The Chain Rule is a fundamental tool in calculus, especially when dealing with implicit differentiation. It allows us to find the derivative of composite functions by breaking them down into simpler parts. The idea is to differentiate the outer function and then multiply it by the derivative of the inner function.
In our exercise involving the curve \( x^{2}(y-2)-e^{y}=0 \), the Chain Rule helps differentiate terms like \( e^{y} \) with respect to \( x \).

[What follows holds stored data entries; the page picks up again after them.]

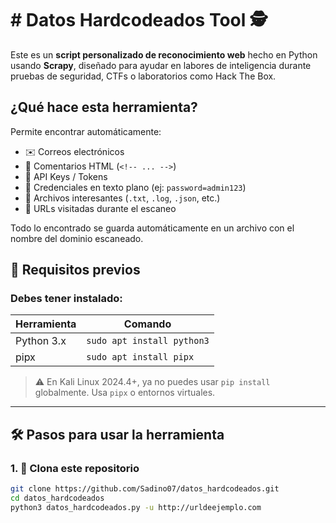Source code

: # # Datos Hardcodeados Tool 🕵️

Este es un **script personalizado de reconocimiento web** hecho en Python usando **Scrapy**, diseñado para ayudar en labores de inteligencia durante pruebas de seguridad, CTFs o laboratorios como Hack The Box.

## ¿Qué hace esta herramienta?

Permite encontrar automáticamente:
- ✉️ Correos electrónicos
- 💬 Comentarios HTML (`<!-- ... -->`)
- 🔑 API Keys / Tokens
- 🔐 Credenciales en texto plano (ej: `password=admin123`)
- 📁 Archivos interesantes (`.txt`, `.log`, `.json`, etc.)
- 🔗 URLs visitadas durante el escaneo

Todo lo encontrado se guarda automáticamente en un archivo con el nombre del dominio escaneado.


## 🧰 Requisitos previos

### Debes tener instalado:

| Herramienta | Comando |
|-------------|---------|
| Python 3.x | `sudo apt install python3` |
| pipx       | `sudo apt install pipx` |

> ⚠️ En Kali Linux 2024.4+, ya no puedes usar `pip install` globalmente. Usa `pipx` o entornos virtuales.

---

## 🛠️ Pasos para usar la herramienta

### 1. 📁 Clona este repositorio

```bash
git clone https://github.com/Sadino07/datos_hardcodeados.git
cd datos_hardcodeados
python3 datos_hardcodeados.py -u http://urldeejemplo.com
```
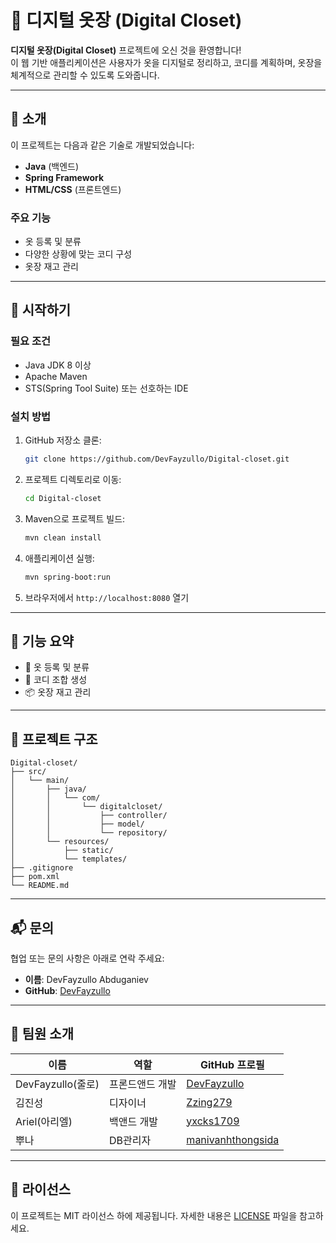 # 👗 디지털 옷장 (Digital Closet)

**디지털 옷장(Digital Closet)** 프로젝트에 오신 것을 환영합니다!  
이 웹 기반 애플리케이션은 사용자가 옷을 디지털로 정리하고, 코디를 계획하며, 옷장을 체계적으로 관리할 수 있도록 도와줍니다.

---

## 📌 소개

이 프로젝트는 다음과 같은 기술로 개발되었습니다:

- **Java** (백엔드)
- **Spring Framework**
- **HTML/CSS** (프론트엔드)

### 주요 기능

- 옷 등록 및 분류
- 다양한 상황에 맞는 코디 구성
- 옷장 재고 관리

---

## 🚀 시작하기

### 필요 조건

- Java JDK 8 이상
- Apache Maven
- STS(Spring Tool Suite) 또는 선호하는 IDE

### 설치 방법

1. GitHub 저장소 클론:

   ```bash
   git clone https://github.com/DevFayzullo/Digital-closet.git
   ```

2. 프로젝트 디렉토리로 이동:

   ```bash
   cd Digital-closet
   ```

3. Maven으로 프로젝트 빌드:

   ```bash
   mvn clean install
   ```

4. 애플리케이션 실행:

   ```bash
   mvn spring-boot:run
   ```

5. 브라우저에서 `http://localhost:8080` 열기

---

## 🧪 기능 요약

- 👕 옷 등록 및 분류
- 🧥 코디 조합 생성
- 📦 옷장 재고 관리

---

## 📂 프로젝트 구조

```
Digital-closet/
├── src/
│   └── main/
│       ├── java/
│       │   └── com/
│       │       └── digitalcloset/
│       │           ├── controller/
│       │           ├── model/
│       │           └── repository/
│       └── resources/
│           ├── static/
│           └── templates/
├── .gitignore
├── pom.xml
└── README.md
```

---

## 📬 문의

협업 또는 문의 사항은 아래로 연락 주세요:

- **이름**: DevFayzullo Abduganiev  
- **GitHub**: [DevFayzullo](https://github.com/DevFayzullo)

---

## 👥 팀원 소개

| 이름         | 역할              | GitHub 프로필                          |
|--------------|-------------------|----------------------------------------|
| DevFayzullo(줄로)  | 프론드앤드 개발   | [DevFayzullo](https://github.com/DevFayzullo) |
| 김진성             | 디자이너         | [Zzing279](https://github.com/Zzing279) |
| Ariel(아리엘)      | 백앤드 개발       | [yxcks1709](https://github.com/yxcks1709) |
| 뿌나               | DB관리자         | [manivanhthongsida](https://github.com/manivanhthongsida) |

---

## 📄 라이선스

이 프로젝트는 MIT 라이선스 하에 제공됩니다. 자세한 내용은 [LICENSE](LICENSE) 파일을 참고하세요.
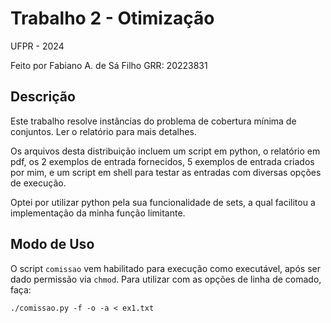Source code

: # Trabalho 2 - Otimização
UFPR - 2024

Feito por Fabiano A. de Sá Filho
GRR: 20223831

## Descrição
Este trabalho resolve instâncias do problema de cobertura mínima de conjuntos. Ler o relatório para mais detalhes.

Os arquivos desta distribuição incluem um script em python, o relatório em pdf, os 2 exemplos de entrada fornecidos, 5 exemplos de entrada criados por mim,
e um script em shell para testar as entradas com diversas opções de execução.

Optei por utilizar python pela sua funcionalidade de sets, a qual facilitou a implementação da minha função limitante.

## Modo de Uso
O script ```comissao``` vem habilitado para execução como executável, após ser dado permissão via ```chmod```. Para utilizar com as opções de linha de comado, faça:

```./comissao.py -f -o -a < ex1.txt ```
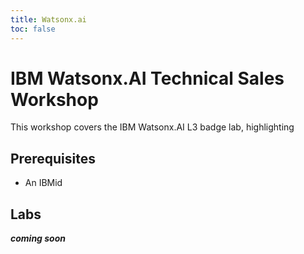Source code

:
 ```yaml
---
title: Watsonx.ai
toc: false
---
```


# IBM Watsonx.AI Technical Sales Workshop

This workshop covers the IBM Watsonx.AI L3 badge lab, highlighting 



## Prerequisites

- An IBMid

## Labs

***coming soon***

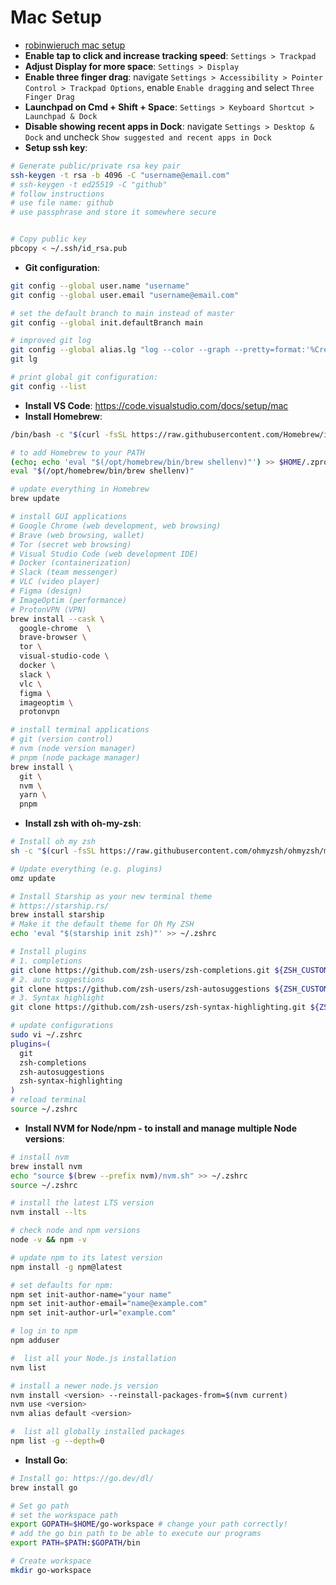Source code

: # Mac Setup

- [robinwieruch mac setup](https://www.robinwieruch.de/mac-setup-web-development/)
- **Enable tap to click and increase tracking speed**: `Settings > Trackpad`
- **Adjust Display for more space**: `Settings > Display`
- **Enable three finger drag**: navigate `Settings > Accessibility > Pointer Control > Trackpad Options`, enable `Enable dragging` and select `Three Finger Drag`
- **Launchpad on Cmd + Shift + Space**: `Settings > Keyboard Shortcut > Launchpad & Dock`
- **Disable showing recent apps in Dock**: navigate `Settings > Desktop & Dock` and uncheck `Show suggested and recent apps in Dock`
- **Setup ssh key**:

```sh
# Generate public/private rsa key pair
ssh-keygen -t rsa -b 4096 -C "username@email.com"
# ssh-keygen -t ed25519 -C "github"
# follow instructions
# use file name: github
# use passphrase and store it somewhere secure


# Copy public key
pbcopy < ~/.ssh/id_rsa.pub
```

- **Git configuration**:

```sh
git config --global user.name "username"
git config --global user.email "username@email.com"

# set the default branch to main instead of master
git config --global init.defaultBranch main

# improved git log
git config --global alias.lg "log --color --graph --pretty=format:'%Cred%h%Creset -%C(yellow)%d%Creset %s %Cgreen(%cr) %C(bold blue)<%an>%Creset' --abbrev-commit"
git lg

# print global git configuration:
git config --list
```

- **Install VS Code**: https://code.visualstudio.com/docs/setup/mac
- **Install Homebrew**:

```sh
/bin/bash -c "$(curl -fsSL https://raw.githubusercontent.com/Homebrew/install/HEAD/install.sh)"

# to add Homebrew to your PATH
(echo; echo 'eval "$(/opt/homebrew/bin/brew shellenv)"') >> $HOME/.zprofile
eval "$(/opt/homebrew/bin/brew shellenv)"

# update everything in Homebrew
brew update

# install GUI applications
# Google Chrome (web development, web browsing)
# Brave (web browsing, wallet)
# Tor (secret web browsing)
# Visual Studio Code (web development IDE)
# Docker (containerization)
# Slack (team messenger)
# VLC (video player)
# Figma (design)
# ImageOptim (performance)
# ProtonVPN (VPN)
brew install --cask \
  google-chrome  \
  brave-browser \
  tor \
  visual-studio-code \
  docker \
  slack \
  vlc \
  figma \
  imageoptim \
  protonvpn

# install terminal applications
# git (version control)
# nvm (node version manager)
# pnpm (node package manager)
brew install \
  git \
  nvm \
  yarn \
  pnpm
```

- **Install zsh with oh-my-zsh**:

```sh
# Install oh my zsh
sh -c "$(curl -fsSL https://raw.githubusercontent.com/ohmyzsh/ohmyzsh/master/tools/install.sh)"

# Update everything (e.g. plugins)
omz update

# Install Starship as your new terminal theme
# https://starship.rs/
brew install starship
# Make it the default theme for Oh My ZSH
echo 'eval "$(starship init zsh)"' >> ~/.zshrc

# Install plugins
# 1. completions
git clone https://github.com/zsh-users/zsh-completions.git ${ZSH_CUSTOM:-~/.oh-my-zsh/custom}/plugins/zsh-completions
# 2. auto suggestions
git clone https://github.com/zsh-users/zsh-autosuggestions ${ZSH_CUSTOM:-~/.oh-my-zsh/custom}/plugins/zsh-autosuggestions
# 3. Syntax highlight
git clone https://github.com/zsh-users/zsh-syntax-highlighting.git ${ZSH_CUSTOM:-~/.oh-my-zsh/custom}/plugins/zsh-syntax-highlighting

# update configurations
sudo vi ~/.zshrc
plugins=(
  git
  zsh-completions
  zsh-autosuggestions
  zsh-syntax-highlighting
)
# reload terminal
source ~/.zshrc
```

- **Install NVM for Node/npm - to install and manage multiple Node versions**:

```sh
# install nvm
brew install nvm
echo "source $(brew --prefix nvm)/nvm.sh" >> ~/.zshrc
source ~/.zshrc

# install the latest LTS version
nvm install --lts

# check node and npm versions
node -v && npm -v

# update npm to its latest version
npm install -g npm@latest

# set defaults for npm:
npm set init-author-name="your name"
npm set init-author-email="name@example.com"
npm set init-author-url="example.com"

# log in to npm
npm adduser

#  list all your Node.js installation
nvm list

# install a newer node.js version
nvm install <version> --reinstall-packages-from=$(nvm current)
nvm use <version>
nvm alias default <version>

#  list all globally installed packages
npm list -g --depth=0
```

- **Install Go**:

```sh
# Install go: https://go.dev/dl/
brew install go

# Set go path
# set the workspace path
export GOPATH=$HOME/go-workspace # change your path correctly!
# add the go bin path to be able to execute our programs
export PATH=$PATH:$GOPATH/bin

# Create workspace
mkdir go-workspace
```
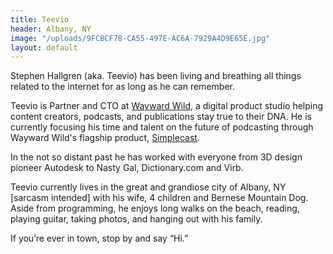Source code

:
 ```yaml
---
title: Teevio
header: Albany, NY
image: "/uploads/9FCBCF78-CA55-497E-AC6A-7929A4D9E65E.jpg"
layout: default
---
```


Stephen Hallgren (aka. Teevio) has been living and breathing all things related to the internet for as long as he can remember.

Teevio is Partner and CTO at [Wayward Wild](https://waywardwild.com/), a digital product studio helping content creators, podcasts, and publications stay true to their DNA. He is currently focusing his time and talent on the future of podcasting through Wayward Wild's flagship product, [Simplecast](https://simplecast.com).

In the not so distant past he has worked with everyone from 3D design pioneer Autodesk to Nasty Gal, Dictionary.com and Virb. 

Teevio currently lives in the great and grandiose city of Albany, NY [sarcasm intended] with his wife, 4 children and Bernese Mountain Dog. Aside from programming, he enjoys long walks on the beach, reading, playing guitar, taking photos, and hanging out with his family.

If you’re ever in town, stop by and say “Hi.”
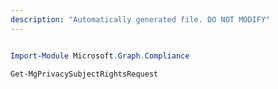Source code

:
 ```yaml
---
description: "Automatically generated file. DO NOT MODIFY"
---
```


```powershell

Import-Module Microsoft.Graph.Compliance

Get-MgPrivacySubjectRightsRequest

```
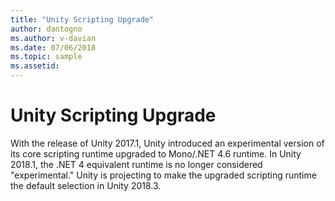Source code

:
 ```yaml
---
title: "Unity Scripting Upgrade"
author: dantogno
ms.author: v-davian
ms.date: 07/06/2018
ms.topic: sample
ms.assetid:
---
```

# Unity Scripting Upgrade

With the release of Unity 2017.1, Unity introduced an experimental version of its core scripting runtime upgraded to Mono/.NET 4.6 runtime. In Unity 2018.1, the .NET 4 equivalent runtime is no longer considered "experimental." Unity is projecting to make the upgraded scripting runtime the default selection in Unity 2018.3.

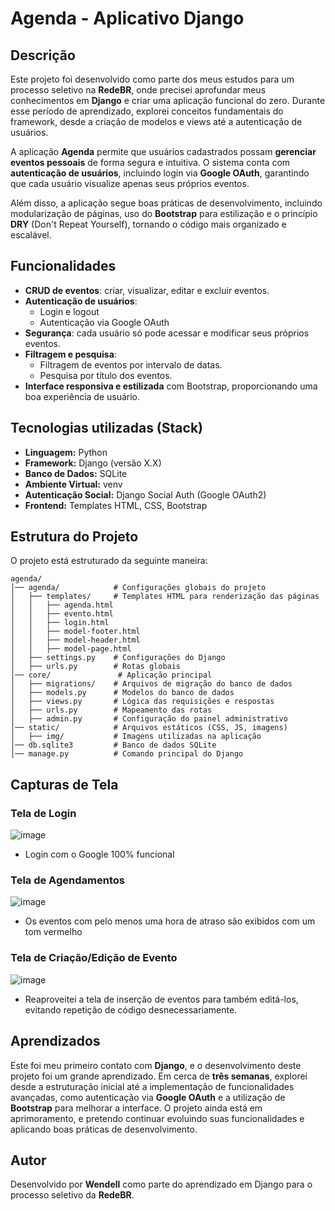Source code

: # Agenda - Aplicativo Django

## Descrição
Este projeto foi desenvolvido como parte dos meus estudos para um processo seletivo na **RedeBR**, onde precisei aprofundar meus conhecimentos em **Django** e criar uma aplicação funcional do zero. Durante esse período de aprendizado, explorei conceitos fundamentais do framework, desde a criação de modelos e views até a autenticação de usuários.

A aplicação **Agenda** permite que usuários cadastrados possam **gerenciar eventos pessoais** de forma segura e intuitiva. O sistema conta com **autenticação de usuários**, incluindo login via **Google OAuth**, garantindo que cada usuário visualize apenas seus próprios eventos.

Além disso, a aplicação segue boas práticas de desenvolvimento, incluindo modularização de páginas, uso do **Bootstrap** para estilização e o princípio **DRY** (Don't Repeat Yourself), tornando o código mais organizado e escalável.

## Funcionalidades

- **CRUD de eventos**: criar, visualizar, editar e excluir eventos.
- **Autenticação de usuários**:
  - Login e logout
  - Autenticação via Google OAuth
- **Segurança**: cada usuário só pode acessar e modificar seus próprios eventos.
- **Filtragem e pesquisa**:
  - Filtragem de eventos por intervalo de datas.
  - Pesquisa por título dos eventos.
- **Interface responsiva e estilizada** com Bootstrap, proporcionando uma boa experiência de usuário.

## Tecnologias utilizadas (Stack)

- **Linguagem:** Python
- **Framework:** Django (versão X.X)
- **Banco de Dados:** SQLite
- **Ambiente Virtual:** venv
- **Autenticação Social:** Django Social Auth (Google OAuth2)
- **Frontend:** Templates HTML, CSS, Bootstrap

## Estrutura do Projeto

O projeto está estruturado da seguinte maneira:

```
agenda/
│── agenda/            # Configurações globais do projeto
│   ├── templates/     # Templates HTML para renderização das páginas
│   │   ├── agenda.html
│   │   ├── evento.html
│   │   ├── login.html
│   │   ├── model-footer.html
│   │   ├── model-header.html
│   │   ├── model-page.html
│   ├── settings.py    # Configurações do Django
│   ├── urls.py        # Rotas globais
│── core/               # Aplicação principal
│   ├── migrations/    # Arquivos de migração do banco de dados
│   ├── models.py      # Modelos do banco de dados
│   ├── views.py       # Lógica das requisições e respostas
│   ├── urls.py        # Mapeamento das rotas
│   ├── admin.py       # Configuração do painel administrativo
│── static/            # Arquivos estáticos (CSS, JS, imagens)
│   ├── img/           # Imagens utilizadas na aplicação
│── db.sqlite3         # Banco de dados SQLite
│── manage.py          # Comando principal do Django
```

## Capturas de Tela

### Tela de Login
![image](https://github.com/user-attachments/assets/ce4a7c39-9566-489a-b543-60bf2c675f89)
* Login com o Google 100% funcional

### Tela de Agendamentos
![image](https://github.com/user-attachments/assets/57d12d2d-a45b-4ff6-9089-f09fc9e84193)
* Os eventos com pelo menos uma hora de atraso são exibidos com um tom vermelho

### Tela de Criação/Edição de Evento
![image](https://github.com/user-attachments/assets/992cf1c1-45ce-45f9-a236-bd458e5f506f)
* Reaproveitei a tela de inserção de eventos para também editá-los, evitando repetição de código desnecessariamente.

## Aprendizados

Este foi meu primeiro contato com **Django**, e o desenvolvimento deste projeto foi um grande aprendizado. Em cerca de **três semanas**, explorei desde a estruturação inicial até a implementação de funcionalidades avançadas, como autenticação via **Google OAuth** e a utilização de **Bootstrap** para melhorar a interface. O projeto ainda está em aprimoramento, e pretendo continuar evoluindo suas funcionalidades e aplicando boas práticas de desenvolvimento.

## Autor

Desenvolvido por **Wendell** como parte do aprendizado em Django para o processo seletivo da **RedeBR**.

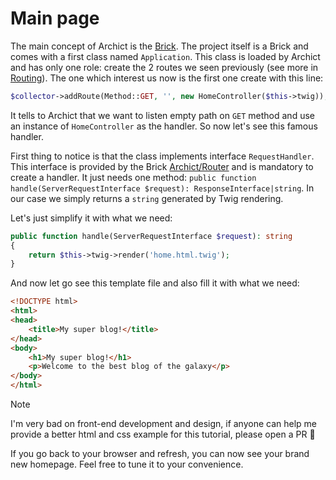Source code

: # Main page

The main concept of Archict is the [Brick](../documentation/brick.md). The project itself is a Brick and comes with a first class named `Application`. This class is loaded by Archict and has only one role: create the 2 routes we seen previously (see more in [Routing](../documentation/routing.md)). The one which interest us now is the first one create with this line:

```php
$collector->addRoute(Method::GET, '', new HomeController($this->twig));
```

It tells to Archict that we want to listen empty path on `GET` method and use an instance of `HomeController` as the handler. So now let's see this famous handler.

First thing to notice is that the class implements interface `RequestHandler`. This interface is provided by the Brick [Archict/Router](../bricks/router.md) and is mandatory to create a handler. It just needs one method: `public function handle(ServerRequestInterface $request): ResponseInterface|string`. In our case we simply returns a `string` generated by Twig rendering.

Let's just simplify it with what we need:

```php
public function handle(ServerRequestInterface $request): string
{
    return $this->twig->render('home.html.twig');
}
```

And now let go see this template file and also fill it with what we need:

```html
<!DOCTYPE html>
<html>
<head>
    <title>My super blog!</title>
</head>
<body>
    <h1>My super blog!</h1>
    <p>Welcome to the best blog of the galaxy</p>
</body>
</html>
```

> [!NOTE]
> I'm very bad on front-end development and design, if anyone can help me provide a better html and css example for this tutorial, please open a PR 🙏

If you go back to your browser and refresh, you can now see your brand new homepage. Feel free to tune it to your convenience.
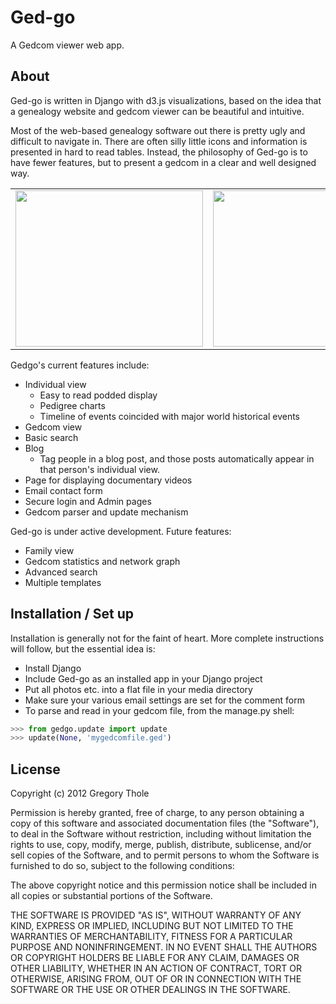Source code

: Ged-go
=====

A Gedcom viewer web app.

About
---------------
Ged-go is written in Django with d3.js visualizations, based on the idea that a genealogy website and gedcom viewer can be beautiful and intuitive.

Most of the web-based genealogy software out there is pretty ugly and difficult to navigate in.  There are often silly little icons and information is presented in hard to read tables.  Instead, the philosophy of Ged-go is to have fewer features, but to present a gedcom in a clear and well designed way.

<table align=center>
  <tr><td>
    <a href="https://raw.github.com/gthole/gedgo/master/static/screenshots/individualview.png">
      <img src="https://raw.github.com/gthole/gedgo/master/static/screenshots/individualview.png" height=250 width=300>
    </a>
  </td><td>
    <a href="https://raw.github.com/gthole/gedgo/master/static/screenshots/timeline.png">
      <img src="https://raw.github.com/gthole/gedgo/master/static/screenshots/timeline.png" height=250 width=250>
    </a>
  </td></tr>
</table>


Gedgo's current features include:
* Individual view
   * Easy to read podded display
   * Pedigree charts
   * Timeline of events coincided with major world historical events
* Gedcom view
* Basic search
* Blog
   * Tag people in a blog post, and those posts automatically appear in that person's individual view.
* Page for displaying documentary videos
* Email contact form
* Secure login and Admin pages
* Gedcom parser and update mechanism


Ged-go is under active development.  Future features:
* Family view
* Gedcom statistics and network graph
* Advanced search
* Multiple templates
 
 
 
Installation / Set up
-----------
Installation is generally not for the faint of heart.  More complete instructions will follow, but the essential idea is:
* Install Django
* Include Ged-go as an installed app in your Django project
* Put all photos etc. into a flat file in your media directory
* Make sure your various email settings are set for the comment form
* To parse and read in your gedcom file, from the manage.py shell:

```python
>>> from gedgo.update import update
>>> update(None, 'mygedcomfile.ged')
```

License
----------
Copyright (c) 2012 Gregory Thole

Permission is hereby granted, free of charge, to any person obtaining a copy of this software and associated documentation files (the "Software"), to deal in the Software without restriction, including without limitation the rights to use, copy, modify, merge, publish, distribute, sublicense, and/or sell copies of the Software, and to permit persons to whom the Software is furnished to do so, subject to the following conditions:

The above copyright notice and this permission notice shall be included in all copies or substantial portions of the Software.

THE SOFTWARE IS PROVIDED "AS IS", WITHOUT WARRANTY OF ANY KIND, EXPRESS OR IMPLIED, INCLUDING BUT NOT LIMITED TO THE WARRANTIES OF MERCHANTABILITY, FITNESS FOR A PARTICULAR PURPOSE AND NONINFRINGEMENT. IN NO EVENT SHALL THE AUTHORS OR COPYRIGHT HOLDERS BE LIABLE FOR ANY CLAIM, DAMAGES OR OTHER LIABILITY, WHETHER IN AN ACTION OF CONTRACT, TORT OR OTHERWISE, ARISING FROM, OUT OF OR IN CONNECTION WITH THE SOFTWARE OR THE USE OR OTHER DEALINGS IN THE SOFTWARE.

When you apply the Chain Rule to \( e^{y} \), it results in \( -e^{y} \frac{dy}{dx} \), acknowledging the dependency of \( y \) on \( x \).
Using the Chain Rule perfectly sets up our ability to find \( \frac{dy}{dx} \) in equations that aren't straightforward, enabling us to find where horizontal and vertical tangents happen on the curve. It's a powerful and indispensable rule for solving implicit differentiation problems effectively.